### [WHAT YOU ARE ASKED TO DO]
Repeat each entry exactly, but do not carry over the pictures.

### [DATASET]
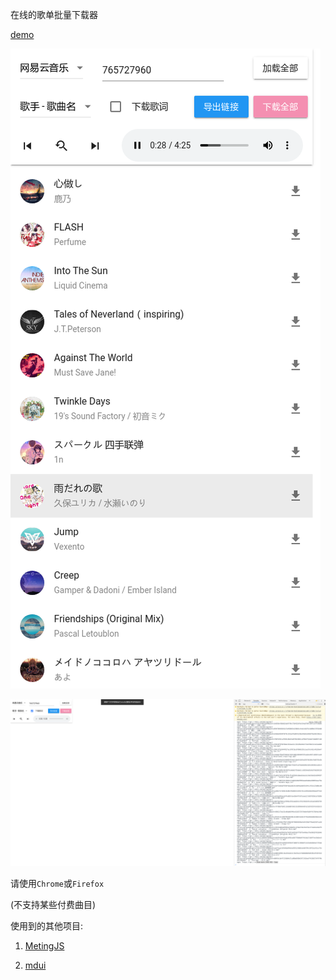 在线的歌单批量下载器

[demo](https://3088482189.github.io/music-playlist-downloader)

![demo1.png](demo1.png)

![demo2.png](demo2.png)

请使用`Chrome`或`Firefox`

(不支持某些付费曲目)

使用到的其他项目:

1. [MetingJS](https://github.com/metowolf/MetingJS)

2. [mdui](https://github.com/zdhxiong/mdui)
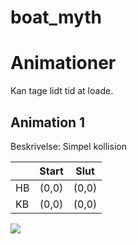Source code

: # boat_myth



# Animationer
Kan tage lidt tid at loade.

## Animation 1
Beskrivelse: Simpel kollision

|        | Start         | Slut  |
| ------------- |:-------------:| :-----:|
| HB     | (0,0) | (0,0) |
| KB   | (0,0)      |   (0,0) |




![](article/figures/aniC1.gif)
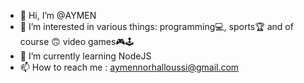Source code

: - 👋 Hi, I’m @AYMEN
- 👀 I’m interested in various things: programming💻, sports🏆 and of course 🙃 video games🎮🕹
- 🌱 I’m currently learning NodeJS
- 📫 How to reach me : aymennorhalloussi@gmail.com

<!---
AMN009/AMN009 is a ✨ special ✨ repository because its `README.md` (this file) appears on your GitHub profile.
You can click the Preview link to take a look at your changes.
--->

### [TASK OUTPUT]
 在线的歌单批量下载器

[demo](https://3088482189.github.io/music-playlist-downloader)

![demo1.png](demo1.png)

![demo2.png](demo2.png)

请使用`Chrome`或`Firefox`

(不支持某些付费曲目)

使用到的其他项目:

1. [MetingJS](https://github.com/metowolf/MetingJS)

2. [mdui](https://github.com/zdhxiong/mdui)
Source code

: # boat_myth



# Animationer
Kan tage lidt tid at loade.

## Animation 1
Beskrivelse: Simpel kollision

|        | Start         | Slut  |
| ------------- |:-------------:| :-----:|
| HB     | (0,0) | (0,0) |
| KB   | (0,0)      |   (0,0) |




![](article/figures/aniC1.gif)
Source code

: - 👋 Hi, I’m @AYMEN
- 👀 I’m interested in various things: programming💻, sports🏆 and of course 🙃 video games🎮🕹
- 🌱 I’m currently learning NodeJS
- 📫 How to reach me : aymennorhalloussi@gmail.com

<!---
AMN009/AMN009 is a ✨ special ✨ repository because its `README.md` (this file) appears on your GitHub profile.
You can click the Preview link to take a look at your changes.
--->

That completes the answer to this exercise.